Probably the least thought out of all of my novels, and I don’t really know where it came from. I had been doing some research on Jacqueline du’Pre, had just watched a biography about her, and her story just saddened me. And then there was another cellist. I’m actually not sure if I heard about her before or after I came up with the idea. It was a cellist who showed enormous promise and potential for a remarkable career (in the early-ish part of the 1900s) and then vanished, disappeared into private life for no known reason, when she was around 20. I don’t even remember this cellist’s name now, but I suspect I might have heard something about this and that’s what led to this idea. (I know that I saw an article about her after I’d written this novel, but I might have heard of it before then.)

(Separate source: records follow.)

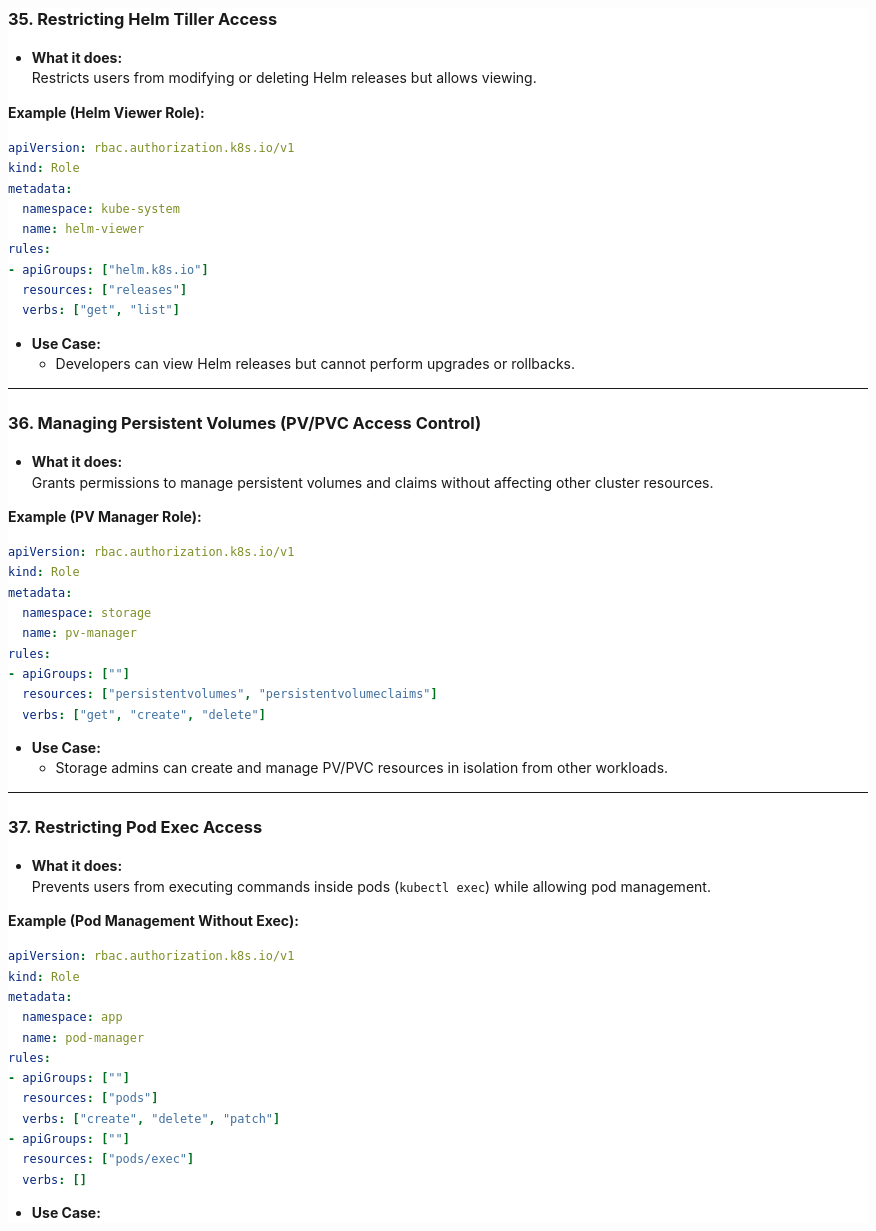 
### **35. Restricting Helm Tiller Access**  
- **What it does:**  
  Restricts users from modifying or deleting Helm releases but allows viewing.  

**Example (Helm Viewer Role):**  
```yaml
apiVersion: rbac.authorization.k8s.io/v1
kind: Role
metadata:
  namespace: kube-system
  name: helm-viewer
rules:
- apiGroups: ["helm.k8s.io"]
  resources: ["releases"]
  verbs: ["get", "list"]
```
- **Use Case:**  
  - Developers can view Helm releases but cannot perform upgrades or rollbacks.  

---

### **36. Managing Persistent Volumes (PV/PVC Access Control)**  
- **What it does:**  
  Grants permissions to manage persistent volumes and claims without affecting other cluster resources.  

**Example (PV Manager Role):**  
```yaml
apiVersion: rbac.authorization.k8s.io/v1
kind: Role
metadata:
  namespace: storage
  name: pv-manager
rules:
- apiGroups: [""]
  resources: ["persistentvolumes", "persistentvolumeclaims"]
  verbs: ["get", "create", "delete"]
```
- **Use Case:**  
  - Storage admins can create and manage PV/PVC resources in isolation from other workloads.  

---

### **37. Restricting Pod Exec Access**  
- **What it does:**  
  Prevents users from executing commands inside pods (`kubectl exec`) while allowing pod management.  

**Example (Pod Management Without Exec):**  
```yaml
apiVersion: rbac.authorization.k8s.io/v1
kind: Role
metadata:
  namespace: app
  name: pod-manager
rules:
- apiGroups: [""]
  resources: ["pods"]
  verbs: ["create", "delete", "patch"]
- apiGroups: [""]
  resources: ["pods/exec"]
  verbs: []
```
- **Use Case:**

I actually had two idea for this story, and wasn’t sure which one was more feasible. I finally decided on a story type that resembles Night Music in some ways, in that there’s both a past story and a present story told at the same time (at least for part of the book.) It’s another one where a daughter learns about a secret life of her mother, but it’s very different from Night Music.

This is the story of Dierdre. It’s also the story of Dierdre’s mother, Lauren. There’s sibling rivalry, adultery, parental pressure on a rising star, messy divorces… You name it, I think I threw it in here. Since I haven’t yet revised this one (though I did read through it) it’s hard for me to summarize like I did the above. There are a bunch of story-lines, and this is truly a relationship novel: Dierdre and sister Heidi, Dierdre and unhappily married Dale, Lauren and Heidi, Lauren and Dierdre, Dierdre and Heidi’s husband, Lauren and Grayson McLean, and finally, Dierdre and Grayson McLean.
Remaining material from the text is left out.